On April 23, 1969, Joseph F. Wrona, Jr., was convicted in Philadelphia of voluntary manslaughter after a trial before the Honorable Edward J. Bradley, sitting without a jury.
Wrona's motion for arrest of judgment or, in the alternative, a new trial was subsequently denied, and at the time fixed for sentencing the trial judge directed that Wrona serve eight year's probation under the supervision of the State Parole Board.

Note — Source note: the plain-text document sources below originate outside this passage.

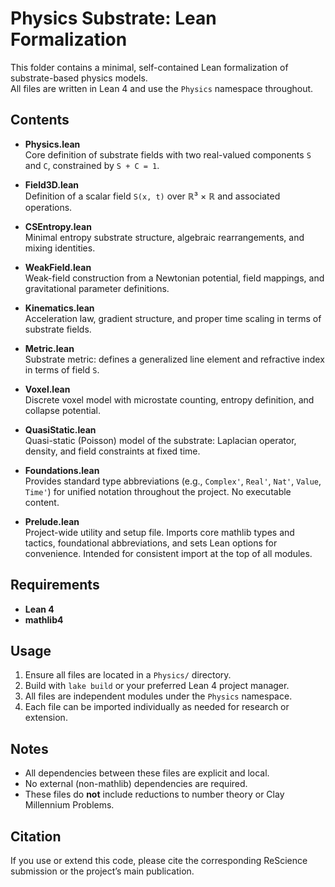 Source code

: # Physics Substrate: Lean Formalization

This folder contains a minimal, self-contained Lean formalization of substrate-based physics models.  
All files are written in Lean 4 and use the `Physics` namespace throughout.

## Contents

- **Physics.lean**  
  Core definition of substrate fields with two real-valued components `S` and `C`, constrained by `S + C = 1`.

- **Field3D.lean**  
  Definition of a scalar field `S(x, t)` over ℝ³ × ℝ and associated operations.

- **CSEntropy.lean**  
  Minimal entropy substrate structure, algebraic rearrangements, and mixing identities.

- **WeakField.lean**  
  Weak-field construction from a Newtonian potential, field mappings, and gravitational parameter definitions.

- **Kinematics.lean**  
  Acceleration law, gradient structure, and proper time scaling in terms of substrate fields.

- **Metric.lean**  
  Substrate metric: defines a generalized line element and refractive index in terms of field `S`.

- **Voxel.lean**  
  Discrete voxel model with microstate counting, entropy definition, and collapse potential.

- **QuasiStatic.lean**  
  Quasi-static (Poisson) model of the substrate: Laplacian operator, density, and field constraints at fixed time.

- **Foundations.lean**  
  Provides standard type abbreviations (e.g., `Complex'`, `Real'`, `Nat'`, `Value`, `Time'`) for unified notation throughout the project. No executable content.

- **Prelude.lean**  
  Project-wide utility and setup file. Imports core mathlib types and tactics, foundational abbreviations, and sets Lean options for convenience. Intended for consistent import at the top of all modules.

## Requirements

- **Lean 4**
- **mathlib4**

## Usage

1. Ensure all files are located in a `Physics/` directory.
2. Build with `lake build` or your preferred Lean 4 project manager.
3. All files are independent modules under the `Physics` namespace.
4. Each file can be imported individually as needed for research or extension.

## Notes

- All dependencies between these files are explicit and local.
- No external (non-mathlib) dependencies are required.
- These files do **not** include reductions to number theory or Clay Millennium Problems.

## Citation

If you use or extend this code, please cite the corresponding ReScience submission or the project’s main publication.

Within thirty days, the district attorney filed a petition with the court for "Reconsideration of Sentence"*fn1 averring that placing Wrona on probation amounted to a "release [which] gives rise to a sense of outrage for the extreme leniency shown defendant; and adds to the Community's problems concerning widespread illegal conduct of uncontrolled juveniles . . . ." A hearing was granted, after which the trial judge denied the petition on the merits, but expressed reservations as to whether or not it was constitutionally permissible to change the previous order of the court imposing probation, to a sentence of imprisonment as the district attorney requested. From the denial of the district attorney's petition, the Commonwealth filed an appeal. From the order of probation, Wrona filed an appeal. The appeals were consolidated for argument before this Court and will be disposed of in this one opinion.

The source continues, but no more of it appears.